# REQUIRED ACTION
Replicate the data exactly, every line included.
GIVEN RECORDS START
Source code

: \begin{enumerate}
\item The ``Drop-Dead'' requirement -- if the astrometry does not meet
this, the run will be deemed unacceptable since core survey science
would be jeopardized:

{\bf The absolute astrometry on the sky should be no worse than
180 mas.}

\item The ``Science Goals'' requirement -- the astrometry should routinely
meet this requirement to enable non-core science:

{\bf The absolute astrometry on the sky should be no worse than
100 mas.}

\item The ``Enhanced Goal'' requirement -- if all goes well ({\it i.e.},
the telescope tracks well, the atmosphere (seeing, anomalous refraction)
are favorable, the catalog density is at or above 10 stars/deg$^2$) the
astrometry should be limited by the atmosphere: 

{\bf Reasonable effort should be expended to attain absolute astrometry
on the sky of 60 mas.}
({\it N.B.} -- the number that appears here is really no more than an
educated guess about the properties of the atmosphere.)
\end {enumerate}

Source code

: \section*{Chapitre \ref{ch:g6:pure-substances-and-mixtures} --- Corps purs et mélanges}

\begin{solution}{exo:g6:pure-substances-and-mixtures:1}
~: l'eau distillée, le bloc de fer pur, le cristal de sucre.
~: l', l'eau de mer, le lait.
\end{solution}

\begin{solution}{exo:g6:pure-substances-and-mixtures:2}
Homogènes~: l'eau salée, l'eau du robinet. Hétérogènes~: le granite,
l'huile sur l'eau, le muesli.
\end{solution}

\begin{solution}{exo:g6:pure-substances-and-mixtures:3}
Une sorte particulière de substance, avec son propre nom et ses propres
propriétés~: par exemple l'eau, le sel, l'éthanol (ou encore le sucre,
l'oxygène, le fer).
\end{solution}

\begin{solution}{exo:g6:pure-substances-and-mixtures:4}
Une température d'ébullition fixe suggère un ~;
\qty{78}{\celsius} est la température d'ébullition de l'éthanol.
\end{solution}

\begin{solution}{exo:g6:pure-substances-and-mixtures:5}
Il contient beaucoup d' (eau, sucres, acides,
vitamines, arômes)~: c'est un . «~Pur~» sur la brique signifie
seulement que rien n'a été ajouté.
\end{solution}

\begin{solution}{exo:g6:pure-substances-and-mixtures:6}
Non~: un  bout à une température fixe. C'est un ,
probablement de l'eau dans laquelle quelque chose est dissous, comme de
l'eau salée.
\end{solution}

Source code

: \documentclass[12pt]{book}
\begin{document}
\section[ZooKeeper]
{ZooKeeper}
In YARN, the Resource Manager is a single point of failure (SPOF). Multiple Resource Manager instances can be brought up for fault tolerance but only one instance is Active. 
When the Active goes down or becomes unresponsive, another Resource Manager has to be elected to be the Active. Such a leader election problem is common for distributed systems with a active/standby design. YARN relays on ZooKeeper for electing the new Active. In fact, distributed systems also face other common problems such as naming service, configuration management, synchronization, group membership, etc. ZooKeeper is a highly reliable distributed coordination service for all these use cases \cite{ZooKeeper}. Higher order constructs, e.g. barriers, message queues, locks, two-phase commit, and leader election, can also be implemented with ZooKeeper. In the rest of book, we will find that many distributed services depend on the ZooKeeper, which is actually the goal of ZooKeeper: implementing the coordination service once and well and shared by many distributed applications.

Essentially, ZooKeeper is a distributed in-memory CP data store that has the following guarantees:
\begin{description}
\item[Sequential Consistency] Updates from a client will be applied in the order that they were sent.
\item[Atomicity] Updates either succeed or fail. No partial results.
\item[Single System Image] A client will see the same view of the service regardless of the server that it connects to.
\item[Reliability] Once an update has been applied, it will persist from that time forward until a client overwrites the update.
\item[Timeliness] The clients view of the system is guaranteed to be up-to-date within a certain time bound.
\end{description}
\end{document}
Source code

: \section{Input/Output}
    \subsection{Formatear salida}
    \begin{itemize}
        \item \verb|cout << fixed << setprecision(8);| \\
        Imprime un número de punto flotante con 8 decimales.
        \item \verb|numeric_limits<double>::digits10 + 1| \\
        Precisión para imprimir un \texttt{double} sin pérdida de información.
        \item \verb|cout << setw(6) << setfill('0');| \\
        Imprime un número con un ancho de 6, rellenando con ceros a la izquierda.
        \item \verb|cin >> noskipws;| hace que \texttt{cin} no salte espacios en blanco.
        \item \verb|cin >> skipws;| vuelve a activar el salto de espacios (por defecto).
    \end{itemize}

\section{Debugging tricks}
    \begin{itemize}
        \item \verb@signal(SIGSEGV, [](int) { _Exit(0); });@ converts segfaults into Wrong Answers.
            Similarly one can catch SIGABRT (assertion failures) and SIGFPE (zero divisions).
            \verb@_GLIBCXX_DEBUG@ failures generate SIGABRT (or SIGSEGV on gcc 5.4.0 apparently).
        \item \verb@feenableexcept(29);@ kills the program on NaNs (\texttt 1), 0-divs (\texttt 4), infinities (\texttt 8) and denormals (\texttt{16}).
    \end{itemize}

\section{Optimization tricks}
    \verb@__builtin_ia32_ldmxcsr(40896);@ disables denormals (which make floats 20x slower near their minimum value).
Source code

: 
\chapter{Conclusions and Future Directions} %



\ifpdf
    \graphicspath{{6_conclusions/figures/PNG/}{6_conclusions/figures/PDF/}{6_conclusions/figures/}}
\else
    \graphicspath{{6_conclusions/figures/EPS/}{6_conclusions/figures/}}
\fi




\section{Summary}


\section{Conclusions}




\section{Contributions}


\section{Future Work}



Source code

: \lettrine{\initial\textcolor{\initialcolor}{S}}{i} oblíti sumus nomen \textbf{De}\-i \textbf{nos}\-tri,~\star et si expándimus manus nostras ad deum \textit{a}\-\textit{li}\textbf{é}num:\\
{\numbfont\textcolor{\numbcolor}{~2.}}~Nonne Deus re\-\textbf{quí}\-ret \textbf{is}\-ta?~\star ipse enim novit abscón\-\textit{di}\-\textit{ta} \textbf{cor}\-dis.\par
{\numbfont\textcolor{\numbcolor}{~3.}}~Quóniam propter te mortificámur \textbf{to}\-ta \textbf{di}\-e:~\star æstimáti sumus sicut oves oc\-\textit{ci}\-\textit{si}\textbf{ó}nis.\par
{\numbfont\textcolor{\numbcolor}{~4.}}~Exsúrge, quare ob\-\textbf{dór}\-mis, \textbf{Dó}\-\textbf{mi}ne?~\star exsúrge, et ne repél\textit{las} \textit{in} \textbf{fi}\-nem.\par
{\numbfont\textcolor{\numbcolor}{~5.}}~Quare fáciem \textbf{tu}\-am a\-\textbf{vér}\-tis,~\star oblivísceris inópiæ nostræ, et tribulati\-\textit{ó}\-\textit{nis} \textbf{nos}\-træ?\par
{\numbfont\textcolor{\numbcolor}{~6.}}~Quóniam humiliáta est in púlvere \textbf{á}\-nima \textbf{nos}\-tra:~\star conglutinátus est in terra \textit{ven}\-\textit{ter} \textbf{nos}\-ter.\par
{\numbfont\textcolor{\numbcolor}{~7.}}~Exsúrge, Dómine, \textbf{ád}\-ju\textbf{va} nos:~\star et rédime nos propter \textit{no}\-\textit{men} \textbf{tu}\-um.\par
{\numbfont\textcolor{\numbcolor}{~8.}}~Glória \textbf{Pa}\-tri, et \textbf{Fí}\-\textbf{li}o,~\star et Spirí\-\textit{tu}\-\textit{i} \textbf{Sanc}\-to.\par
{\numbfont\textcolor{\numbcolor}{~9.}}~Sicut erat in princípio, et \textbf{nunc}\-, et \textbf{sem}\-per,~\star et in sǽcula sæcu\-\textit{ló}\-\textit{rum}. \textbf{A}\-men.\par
GIVEN RECORDS END
# ANSWER SECTION
Source code

: \begin{enumerate}
\item The ``Drop-Dead'' requirement -- if the astrometry does not meet
this, the run will be deemed unacceptable since core survey science
would be jeopardized:

{\bf The absolute astrometry on the sky should be no worse than
180 mas.}

\item The ``Science Goals'' requirement -- the astrometry should routinely
meet this requirement to enable non-core science:

{\bf The absolute astrometry on the sky should be no worse than
100 mas.}

\item The ``Enhanced Goal'' requirement -- if all goes well ({\it i.e.},
the telescope tracks well, the atmosphere (seeing, anomalous refraction)
are favorable, the catalog density is at or above 10 stars/deg$^2$) the
astrometry should be limited by the atmosphere: 

{\bf Reasonable effort should be expended to attain absolute astrometry
on the sky of 60 mas.}
({\it N.B.} -- the number that appears here is really no more than an
educated guess about the properties of the atmosphere.)
\end {enumerate}

Source code

: \section*{Chapitre \ref{ch:g6:pure-substances-and-mixtures} --- Corps purs et mélanges}

\begin{solution}{exo:g6:pure-substances-and-mixtures:1}
~: l'eau distillée, le bloc de fer pur, le cristal de sucre.
~: l', l'eau de mer, le lait.
\end{solution}

\begin{solution}{exo:g6:pure-substances-and-mixtures:2}
Homogènes~: l'eau salée, l'eau du robinet. Hétérogènes~: le granite,
l'huile sur l'eau, le muesli.
\end{solution}

\begin{solution}{exo:g6:pure-substances-and-mixtures:3}
Une sorte particulière de substance, avec son propre nom et ses propres
propriétés~: par exemple l'eau, le sel, l'éthanol (ou encore le sucre,
l'oxygène, le fer).
\end{solution}

\begin{solution}{exo:g6:pure-substances-and-mixtures:4}
Une température d'ébullition fixe suggère un ~;
\qty{78}{\celsius} est la température d'ébullition de l'éthanol.
\end{solution}

\begin{solution}{exo:g6:pure-substances-and-mixtures:5}
Il contient beaucoup d' (eau, sucres, acides,
vitamines, arômes)~: c'est un . «~Pur~» sur la brique signifie
seulement que rien n'a été ajouté.
\end{solution}

\begin{solution}{exo:g6:pure-substances-and-mixtures:6}
Non~: un  bout à une température fixe. C'est un ,
probablement de l'eau dans laquelle quelque chose est dissous, comme de
l'eau salée.
\end{solution}

Source code

: \documentclass[12pt]{book}
\begin{document}
\section[ZooKeeper]
{ZooKeeper}
In YARN, the Resource Manager is a single point of failure (SPOF). Multiple Resource Manager instances can be brought up for fault tolerance but only one instance is Active. 
When the Active goes down or becomes unresponsive, another Resource Manager has to be elected to be the Active. Such a leader election problem is common for distributed systems with a active/standby design. YARN relays on ZooKeeper for electing the new Active. In fact, distributed systems also face other common problems such as naming service, configuration management, synchronization, group membership, etc. ZooKeeper is a highly reliable distributed coordination service for all these use cases \cite{ZooKeeper}. Higher order constructs, e.g. barriers, message queues, locks, two-phase commit, and leader election, can also be implemented with ZooKeeper. In the rest of book, we will find that many distributed services depend on the ZooKeeper, which is actually the goal of ZooKeeper: implementing the coordination service once and well and shared by many distributed applications.

Essentially, ZooKeeper is a distributed in-memory CP data store that has the following guarantees:
\begin{description}
\item[Sequential Consistency] Updates from a client will be applied in the order that they were sent.
\item[Atomicity] Updates either succeed or fail. No partial results.
\item[Single System Image] A client will see the same view of the service regardless of the server that it connects to.
\item[Reliability] Once an update has been applied, it will persist from that time forward until a client overwrites the update.
\item[Timeliness] The clients view of the system is guaranteed to be up-to-date within a certain time bound.
\end{description}
\end{document}
Source code

: \section{Input/Output}
    \subsection{Formatear salida}
    \begin{itemize}
        \item \verb|cout << fixed << setprecision(8);| \\
        Imprime un número de punto flotante con 8 decimales.
        \item \verb|numeric_limits<double>::digits10 + 1| \\
        Precisión para imprimir un \texttt{double} sin pérdida de información.
        \item \verb|cout << setw(6) << setfill('0');| \\
        Imprime un número con un ancho de 6, rellenando con ceros a la izquierda.
        \item \verb|cin >> noskipws;| hace que \texttt{cin} no salte espacios en blanco.
        \item \verb|cin >> skipws;| vuelve a activar el salto de espacios (por defecto).
    \end{itemize}

\section{Debugging tricks}
    \begin{itemize}
        \item \verb@signal(SIGSEGV, [](int) { _Exit(0); });@ converts segfaults into Wrong Answers.
            Similarly one can catch SIGABRT (assertion failures) and SIGFPE (zero divisions).
            \verb@_GLIBCXX_DEBUG@ failures generate SIGABRT (or SIGSEGV on gcc 5.4.0 apparently).
        \item \verb@feenableexcept(29);@ kills the program on NaNs (\texttt 1), 0-divs (\texttt 4), infinities (\texttt 8) and denormals (\texttt{16}).
    \end{itemize}

\section{Optimization tricks}
    \verb@__builtin_ia32_ldmxcsr(40896);@ disables denormals (which make floats 20x slower near their minimum value).
Source code

: 
\chapter{Conclusions and Future Directions} %



\ifpdf
    \graphicspath{{6_conclusions/figures/PNG/}{6_conclusions/figures/PDF/}{6_conclusions/figures/}}
\else
    \graphicspath{{6_conclusions/figures/EPS/}{6_conclusions/figures/}}
\fi




\section{Summary}


\section{Conclusions}




\section{Contributions}


\section{Future Work}



Source code

: \lettrine{\initial\textcolor{\initialcolor}{S}}{i} oblíti sumus nomen \textbf{De}\-i \textbf{nos}\-tri,~\star et si expándimus manus nostras ad deum \textit{a}\-\textit{li}\textbf{é}num:\\
{\numbfont\textcolor{\numbcolor}{~2.}}~Nonne Deus re\-\textbf{quí}\-ret \textbf{is}\-ta?~\star ipse enim novit abscón\-\textit{di}\-\textit{ta} \textbf{cor}\-dis.\par
{\numbfont\textcolor{\numbcolor}{~3.}}~Quóniam propter te mortificámur \textbf{to}\-ta \textbf{di}\-e:~\star æstimáti sumus sicut oves oc\-\textit{ci}\-\textit{si}\textbf{ó}nis.\par
{\numbfont\textcolor{\numbcolor}{~4.}}~Exsúrge, quare ob\-\textbf{dór}\-mis, \textbf{Dó}\-\textbf{mi}ne?~\star exsúrge, et ne repél\textit{las} \textit{in} \textbf{fi}\-nem.\par
{\numbfont\textcolor{\numbcolor}{~5.}}~Quare fáciem \textbf{tu}\-am a\-\textbf{vér}\-tis,~\star oblivísceris inópiæ nostræ, et tribulati\-\textit{ó}\-\textit{nis} \textbf{nos}\-træ?\par
{\numbfont\textcolor{\numbcolor}{~6.}}~Quóniam humiliáta est in púlvere \textbf{á}\-nima \textbf{nos}\-tra:~\star conglutinátus est in terra \textit{ven}\-\textit{ter} \textbf{nos}\-ter.\par
{\numbfont\textcolor{\numbcolor}{~7.}}~Exsúrge, Dómine, \textbf{ád}\-ju\textbf{va} nos:~\star et rédime nos propter \textit{no}\-\textit{men} \textbf{tu}\-um.\par
{\numbfont\textcolor{\numbcolor}{~8.}}~Glória \textbf{Pa}\-tri, et \textbf{Fí}\-\textbf{li}o,~\star et Spirí\-\textit{tu}\-\textit{i} \textbf{Sanc}\-to.\par
{\numbfont\textcolor{\numbcolor}{~9.}}~Sicut erat in princípio, et \textbf{nunc}\-, et \textbf{sem}\-per,~\star et in sǽcula sæcu\-\textit{ló}\-\textit{rum}. \textbf{A}\-men.\par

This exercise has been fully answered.